REQUIREMENT
Report each line of the listing below that holds "config".

SUPPLIED INFORMATION
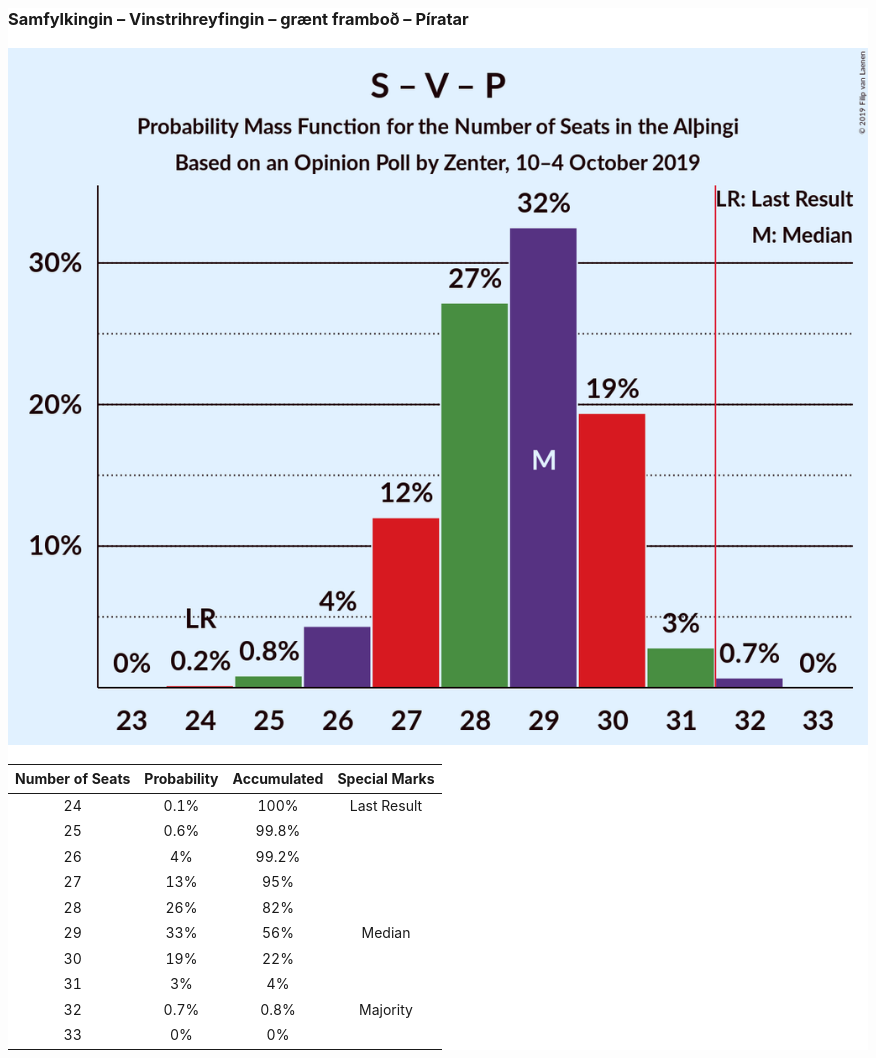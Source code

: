 ### Samfylkingin – Vinstrihreyfingin – grænt framboð – Píratar

![Graph with seats probability mass function not yet produced](2019-10-04-Zenter-coalitions-seats-pmf-s–v–p.png "Seats Probability Mass Function")

| Number of Seats | Probability | Accumulated | Special Marks |
|:---------------:|:-----------:|:-----------:|:-------------:|
| 24 | 0.1% | 100% | Last Result |
| 25 | 0.6% | 99.8% |  |
| 26 | 4% | 99.2% |  |
| 27 | 13% | 95% |  |
| 28 | 26% | 82% |  |
| 29 | 33% | 56% | Median |
| 30 | 19% | 22% |  |
| 31 | 3% | 4% |  |
| 32 | 0.7% | 0.8% | Majority |
| 33 | 0% | 0% |  |
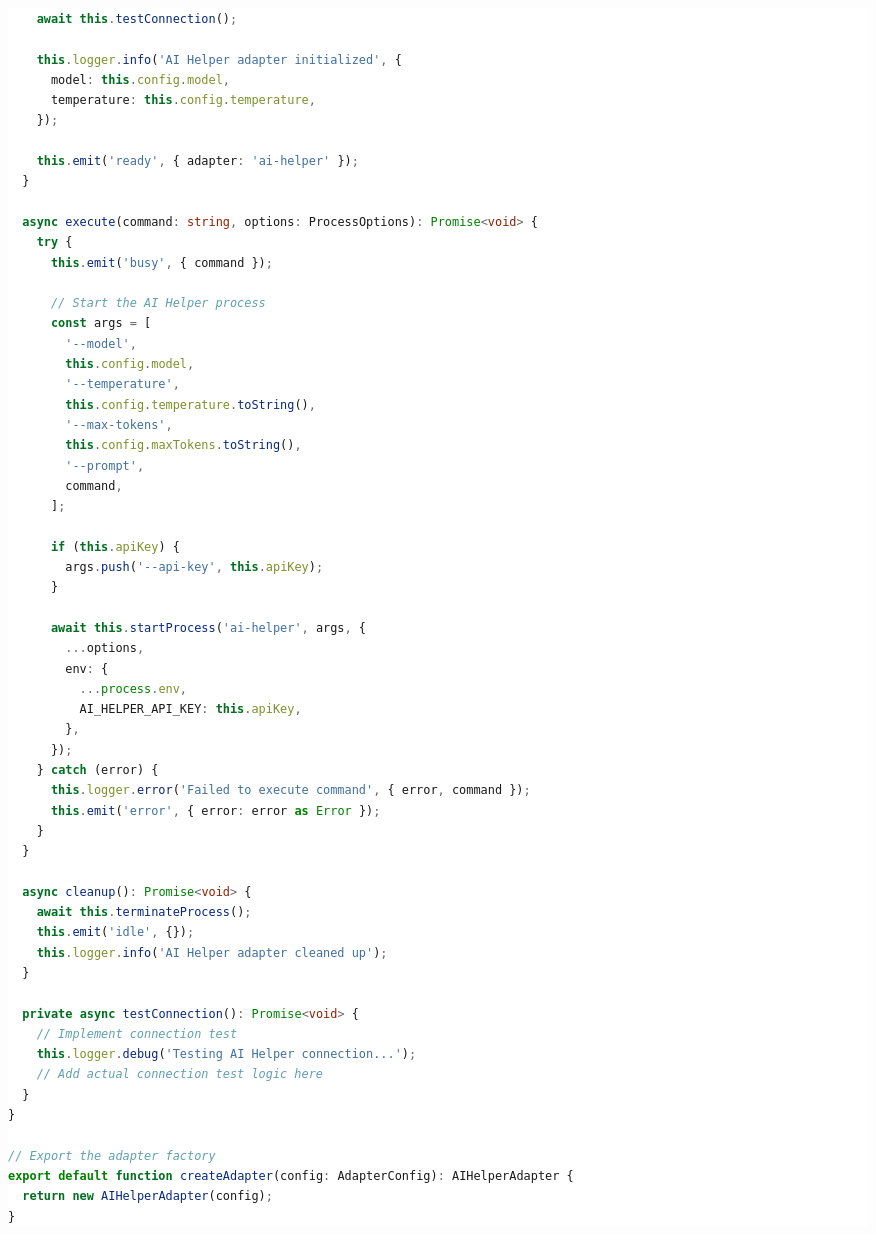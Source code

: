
```typescript
    await this.testConnection();

    this.logger.info('AI Helper adapter initialized', {
      model: this.config.model,
      temperature: this.config.temperature,
    });

    this.emit('ready', { adapter: 'ai-helper' });
  }

  async execute(command: string, options: ProcessOptions): Promise<void> {
    try {
      this.emit('busy', { command });

      // Start the AI Helper process
      const args = [
        '--model',
        this.config.model,
        '--temperature',
        this.config.temperature.toString(),
        '--max-tokens',
        this.config.maxTokens.toString(),
        '--prompt',
        command,
      ];

      if (this.apiKey) {
        args.push('--api-key', this.apiKey);
      }

      await this.startProcess('ai-helper', args, {
        ...options,
        env: {
          ...process.env,
          AI_HELPER_API_KEY: this.apiKey,
        },
      });
    } catch (error) {
      this.logger.error('Failed to execute command', { error, command });
      this.emit('error', { error: error as Error });
    }
  }

  async cleanup(): Promise<void> {
    await this.terminateProcess();
    this.emit('idle', {});
    this.logger.info('AI Helper adapter cleaned up');
  }

  private async testConnection(): Promise<void> {
    // Implement connection test
    this.logger.debug('Testing AI Helper connection...');
    // Add actual connection test logic here
  }
}

// Export the adapter factory
export default function createAdapter(config: AdapterConfig): AIHelperAdapter {
  return new AIHelperAdapter(config);
}
```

OUTPUT FOR THIS EXERCISE
      model: this.config.model,
      temperature: this.config.temperature,
        this.config.model,
        this.config.temperature.toString(),
        this.config.maxTokens.toString(),
export default function createAdapter(config: AdapterConfig): AIHelperAdapter {
  return new AIHelperAdapter(config);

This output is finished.